• PROVIDED DATA:

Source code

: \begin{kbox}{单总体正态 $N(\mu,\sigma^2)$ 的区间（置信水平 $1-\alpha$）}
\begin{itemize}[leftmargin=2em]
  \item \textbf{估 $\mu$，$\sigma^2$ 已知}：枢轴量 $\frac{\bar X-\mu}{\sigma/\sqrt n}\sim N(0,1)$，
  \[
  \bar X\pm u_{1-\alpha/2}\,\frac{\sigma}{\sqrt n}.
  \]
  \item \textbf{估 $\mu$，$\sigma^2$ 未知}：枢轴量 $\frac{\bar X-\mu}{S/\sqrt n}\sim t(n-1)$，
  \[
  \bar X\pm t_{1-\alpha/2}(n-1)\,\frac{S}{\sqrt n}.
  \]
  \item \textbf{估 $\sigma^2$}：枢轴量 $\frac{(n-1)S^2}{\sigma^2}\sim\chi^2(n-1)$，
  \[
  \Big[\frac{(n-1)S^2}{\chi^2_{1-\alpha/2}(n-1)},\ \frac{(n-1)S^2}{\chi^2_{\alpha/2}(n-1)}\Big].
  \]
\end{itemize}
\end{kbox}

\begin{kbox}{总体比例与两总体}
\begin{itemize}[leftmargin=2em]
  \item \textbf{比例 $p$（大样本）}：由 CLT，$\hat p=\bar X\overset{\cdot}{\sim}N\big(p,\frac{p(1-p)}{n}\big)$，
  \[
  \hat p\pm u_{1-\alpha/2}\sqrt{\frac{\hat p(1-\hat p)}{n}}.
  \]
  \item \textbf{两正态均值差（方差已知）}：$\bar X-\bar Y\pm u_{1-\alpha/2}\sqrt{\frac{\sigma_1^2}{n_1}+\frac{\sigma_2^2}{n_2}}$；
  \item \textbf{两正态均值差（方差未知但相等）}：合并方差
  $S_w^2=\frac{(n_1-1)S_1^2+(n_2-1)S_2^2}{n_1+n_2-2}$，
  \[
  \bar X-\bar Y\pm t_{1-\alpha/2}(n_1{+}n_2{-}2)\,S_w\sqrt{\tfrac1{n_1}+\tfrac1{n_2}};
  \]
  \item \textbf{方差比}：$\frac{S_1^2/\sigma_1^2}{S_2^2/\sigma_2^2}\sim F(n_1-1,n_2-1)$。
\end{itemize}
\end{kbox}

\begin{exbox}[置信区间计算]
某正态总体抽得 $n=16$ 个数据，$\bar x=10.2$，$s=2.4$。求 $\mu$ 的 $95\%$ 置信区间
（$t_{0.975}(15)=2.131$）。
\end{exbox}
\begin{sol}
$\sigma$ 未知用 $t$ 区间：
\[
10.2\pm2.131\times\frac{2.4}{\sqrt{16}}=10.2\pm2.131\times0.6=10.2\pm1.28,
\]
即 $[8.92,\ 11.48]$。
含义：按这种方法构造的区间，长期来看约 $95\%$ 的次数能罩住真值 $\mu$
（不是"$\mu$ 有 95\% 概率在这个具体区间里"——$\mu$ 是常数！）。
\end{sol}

• WHAT IS BEING ASKED: Copy all lines of the preceding data that hold the word "两正态均值差".

• WRITTEN ANSWER:
  \item \textbf{两正态均值差（方差已知）}：$\bar X-\bar Y\pm u_{1-\alpha/2}\sqrt{\frac{\sigma_1^2}{n_1}+\frac{\sigma_2^2}{n_2}}$；
  \item \textbf{两正态均值差（方差未知但相等）}：合并方差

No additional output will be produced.